---
title: "Econ 425T Homework 2"
subtitle: "Due Feb 3, 2023 @ 11:59PM"
author: "YOUR NAME and UID"
date: "`r format(Sys.time(), '%d %B, %Y')`"
format:
  html:
    theme: cosmo
    number-sections: true
    toc: true
    toc-depth: 4
    toc-location: left
    code-fold: false
engine: knitr
knitr:
  opts_chunk: 
    fig.align: 'center'
    # fig.width: 6
    # fig.height: 4
    message: FALSE
    cache: false
---

## Least squares is MLE (10pts)

Show that in the case of linear model with Gaussian errors, maximum likelihood and least squares are the same thing, and $C_p$ and AIC are equivalent.

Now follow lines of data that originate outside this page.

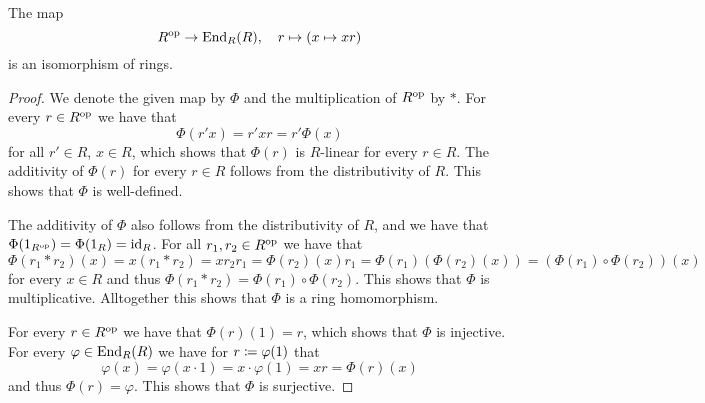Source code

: 

\begin{lemma}
  \label{lemma: End_R(R) = Rop}
  The map
  \[
              R^{\mathrm{op}}
    \to       \operatorname{End}_R(R),
    \quad     r
    \mapsto   (x \mapsto xr)
  \]
  is an isomorphism of rings.
\end{lemma}


\begin{proof}
  We denote the given map by $\Phi$ and the multiplication of $R^{\mathrm{op}}$ by $*$.
  For every $r \in R^{\mathrm{op}}$ we have that
  \[
      \Phi(r'x)
    = r' x r
    = r' \Phi(x)
  \]
  for all $r' \in R$, $x \in R$, which shows that $\Phi(r)$ is $R$-linear for every $r \in R$.
  The additivity of $\Phi(r)$ for every $r \in R$ follows from the distributivity of $R$.
  This shows that $\Phi$ is well-defined.
  
  The additivity of $\Phi$ also follows from the distributivity of $R$, and we have that $\Phi(1_{R^{\mathrm{op}}}) = \Phi(1_R) = \operatorname{id}_R$.
  For all $r_1, r_2 \in R^{\mathrm{op}}$ we have that
  \[
      \Phi(r_1 * r_2)(x)
    = x (r_1 * r_2)
    = x r_2 r_1
    = \Phi(r_2)(x) r_1
    = \Phi(r_1)(\Phi(r_2)(x))
    = (\Phi(r_1) \circ \Phi(r_2))(x)
  \]
  for every $x \in R$ and thus $\Phi(r_1 * r_2) = \Phi(r_1) \circ \Phi(r_2)$.
  This shows that $\Phi$ is multiplicative.
  Alltogether this shows that $\Phi$ is a ring homomorphism.
  
  For every $r \in R^{\mathrm{op}}$ we have that $\Phi(r)(1) = r$, which shows that $\Phi$ is injective.
  For every $\varphi \in \operatorname{End}_R(R)$ we have for $r \coloneqq \varphi(1)$ that
  \[
      \varphi(x)
    = \varphi(x \cdot 1)
    = x \cdot \varphi(1)
    = x r
    = \Phi(r)(x)
  \]
  and thus $\Phi(r) = \varphi$.
  This shows that $\Phi$ is surjective.
\end{proof}


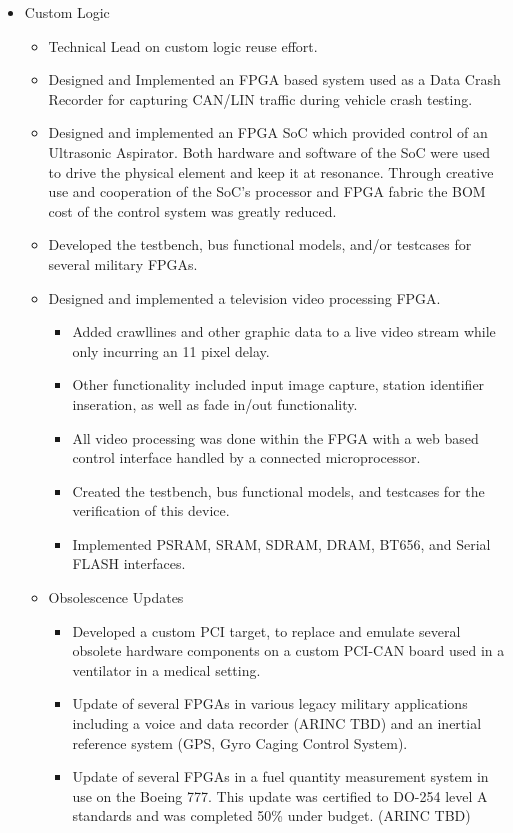 \documentclass[print]{template/friggeri-cv} %
\begin{document}
\begin{entrylist}

\listentry
{\begin{itemize}
\item Custom Logic
\begin{itemize}
\item Technical Lead on custom logic reuse effort.
\item Designed and Implemented an FPGA based system used as a Data Crash Recorder for capturing CAN/LIN traffic during vehicle crash testing.
\item Designed and implemented an FPGA SoC which provided control of an Ultrasonic Aspirator.  Both hardware and software of the SoC were used to drive the physical element and keep it at resonance.  Through creative use and cooperation of the SoC’s processor and FPGA fabric the BOM cost of the control system was greatly reduced.
\item Developed the testbench, bus functional models, and/or testcases for several military FPGAs.
\item Designed and implemented a television video processing FPGA.
\begin{itemize}
\item Added crawllines and other graphic data to a live video stream while only incurring an 11 pixel delay.
\item Other functionality included input image capture, station identifier inseration, as well as fade in/out functionality.
\item All video processing was done within the FPGA with a web based control interface handled by a connected microprocessor.
\item Created the testbench, bus functional models, and testcases for the verification of this device.
\item Implemented PSRAM, SRAM, SDRAM, DRAM, BT656, and Serial FLASH interfaces.
\end{itemize}
\item Obsolescence Updates
\begin{itemize}
\item Developed a custom PCI target, to replace and emulate several obsolete hardware components on a custom PCI-CAN board used in a ventilator in a medical setting.
\item Update of several FPGAs in various legacy military applications including a voice and data recorder (ARINC TBD) and an inertial reference system (GPS, Gyro Caging Control System).
\item Update of several FPGAs in a fuel quantity measurement system in use on the Boeing 777.  This update was certified to DO-254 level A standards and was completed 50\% under budget.  (ARINC TBD)

\end{itemize}
\end{itemize}
\end{itemize}}
\end{entrylist}
\end{document}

## ISL Exercise 6.6.1 (10pts)

## ISL Exercise 6.6.3 (10pts)

## ISL Exercise 6.6.4 (10pts)

## ISL Exercise 6.6.5 (10pts)

## ISL Exercise 6.6.11 (30pts)

You must follow the [typical machine learning paradigm](https://ucla-econ-425t.github.io/2023winter/slides/06-modelselection/workflow_lasso.html) to compare _at least_ 3 methods: least squares, lasso, and ridge. Report final results as

| Method | CV RMSE | Test RMSE |
|:------:|:------:|:------:|:------:|
| LS | | | |
| Ridge | | | |
| Lasso | | | |
| ... | | | |

## ISL Exercise 5.4.2 (10pts)

## ISL Exercise 5.4.9 (20pts)

## Bonus question (20pts)

Consider a linear regression, fit by least squares to a set of training data $(x_1, y_1), \ldots, (x_N,  y_N)$ drawn at random from a population. Let $\hat \beta$ be the least squares estimate. Suppose we have some test data $(\tilde{x}_1, \tilde{y}_1), \ldots, (\tilde{x}_M, \tilde{y}_M)$ drawn at random from the same population as the training data. If $R_{\text{train}}(\beta) = \frac{1}{N} \sum_{i=1}^N (y_i - \beta^T x_i)^2$ and $R_{\text{test}}(\beta) = \frac{1}{M} \sum_{i=1}^M (\tilde{y}_i - \beta^T \tilde{x}_i)^2$. Show that
$$
\operatorname{E}[R_{\text{train}}(\hat{\beta})] < \operatorname{E}[R_{\text{test}}(\hat{\beta})].
$$